Studio album by David Darling
- Released: 1982
- Recorded: November 1981
- Studio: Talent Studio Oslo, Norway
- Genre: Jazz
- Length: 46:24
- Label: ECM ECM 1219
- Producer: Manfred Eicher

David Darling chronology
| Journal October (1979) | Cycles (1982) | Eos (1984) |

= Cycles (David Darling album) =

Cycles is the second album by cellist David Darling, recorded in 1981 and released on ECM the following year.

==Reception==
The AllMusic review by Scott Yanow awarded the album 4 stars stating "Darling and his sidemen give the music a wide variety of sounds.
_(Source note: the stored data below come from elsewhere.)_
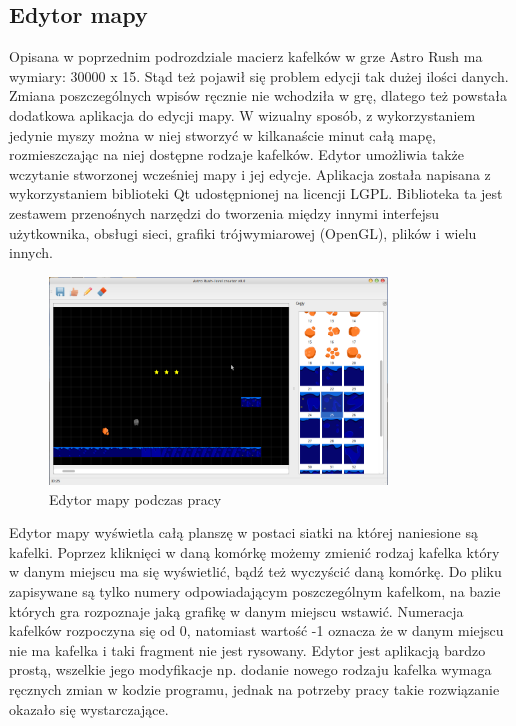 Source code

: \subsection{Edytor mapy}
Opisana w poprzednim podrozdziale macierz kafelków w grze Astro Rush ma wymiary: 30000 x 15. Stąd też pojawił się problem edycji tak dużej ilości danych. Zmiana poszczególnych wpisów ręcznie nie wchodziła w grę, dlatego też powstała dodatkowa aplikacja do edycji mapy. W wizualny sposób, z wykorzystaniem jedynie myszy można w niej stworzyć w kilkanaście minut całą mapę, rozmieszczając na niej dostępne rodzaje kafelków. Edytor umożliwia także wczytanie stworzonej wcześniej mapy i jej edycje. Aplikacja została napisana z wykorzystaniem biblioteki Qt udostępnionej na licencji LGPL. Biblioteka ta jest zestawem przenośnych narzędzi do tworzenia między innymi interfejsu użytkownika, obsługi sieci, grafiki trójwymiarowej (OpenGL), plików i wielu innych. 


\begin{figure}[h]
    \centering
    \includegraphics[width=0.8\textwidth,natwidth=800,natheight=160]{./Pictures/designer.png}
    \caption{Edytor mapy podczas pracy}
\end{figure}

Edytor mapy wyświetla całą planszę w postaci siatki na której naniesione są kafelki. Poprzez kliknięci w daną komórkę możemy zmienić rodzaj kafelka który w danym miejscu ma się wyświetlić, bądź też wyczyścić daną komórkę. Do pliku zapisywane są tylko numery odpowiadającym poszczególnym kafelkom, na bazie których gra rozpoznaje jaką grafikę w danym miejscu wstawić. Numeracja kafelków rozpoczyna się od 0, natomiast wartość -1 oznacza że w danym miejscu nie ma kafelka i taki fragment nie jest rysowany. Edytor jest aplikacją bardzo prostą, wszelkie jego modyfikacje np. dodanie nowego rodzaju kafelka wymaga ręcznych zmian w kodzie programu, jednak na potrzeby pracy takie rozwiązanie okazało się wystarczające.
However, the sleepy mood is very much in the stereotypical ECM mold, making this set mostly of interest for selected tastes."

Professional ratings
Review scores
| Source | Rating |
| AllMusic | Star |

==Track listing==

Side I
| No. | Title | Writer(s) | Length |
|---|---|---|---|
| 1. | "Cycle Song" |  | 7:09 |
| 2. | "Cycle One: Namaste" | Darling; Jan Garbarek; Collin Walcott; | 4:11 |
| 3. | "Fly" |  | 9:25 |

Side II
| No. | Title | Writer(s) | Length |
|---|---|---|---|
| 1. | "Ode" |  | 6:55 |
| 2. | "Cycle Two: Trio" | Darling; Steve Kuhn; Walcott; | 5:30 |
| 3. | "Cycle Three: Quintet and Coda" | Arild Andersen; Oscar Castro-Neves; Darling; Kuhn; Walcott; | 7:52 |
| 4. | "Jessica's Sunwheel" | Castro-Neves; Darling; | 5:21 |

==Personnel==
- David Darling – cello, 8-string electric cello
- Collin Walcott – sitar (1,4,7), tabla (2,5,6), percussion (2)
- Steve Kuhn – piano (except track 2 & 4)
- Jan Garbarek – tenor saxophone (3,4,7), soprano saxophone (2)
- Arild Andersen – bass (except tracks 2 & 5)
- Oscar Castro-Neves – guitar (except tracks 1, 3 & 5)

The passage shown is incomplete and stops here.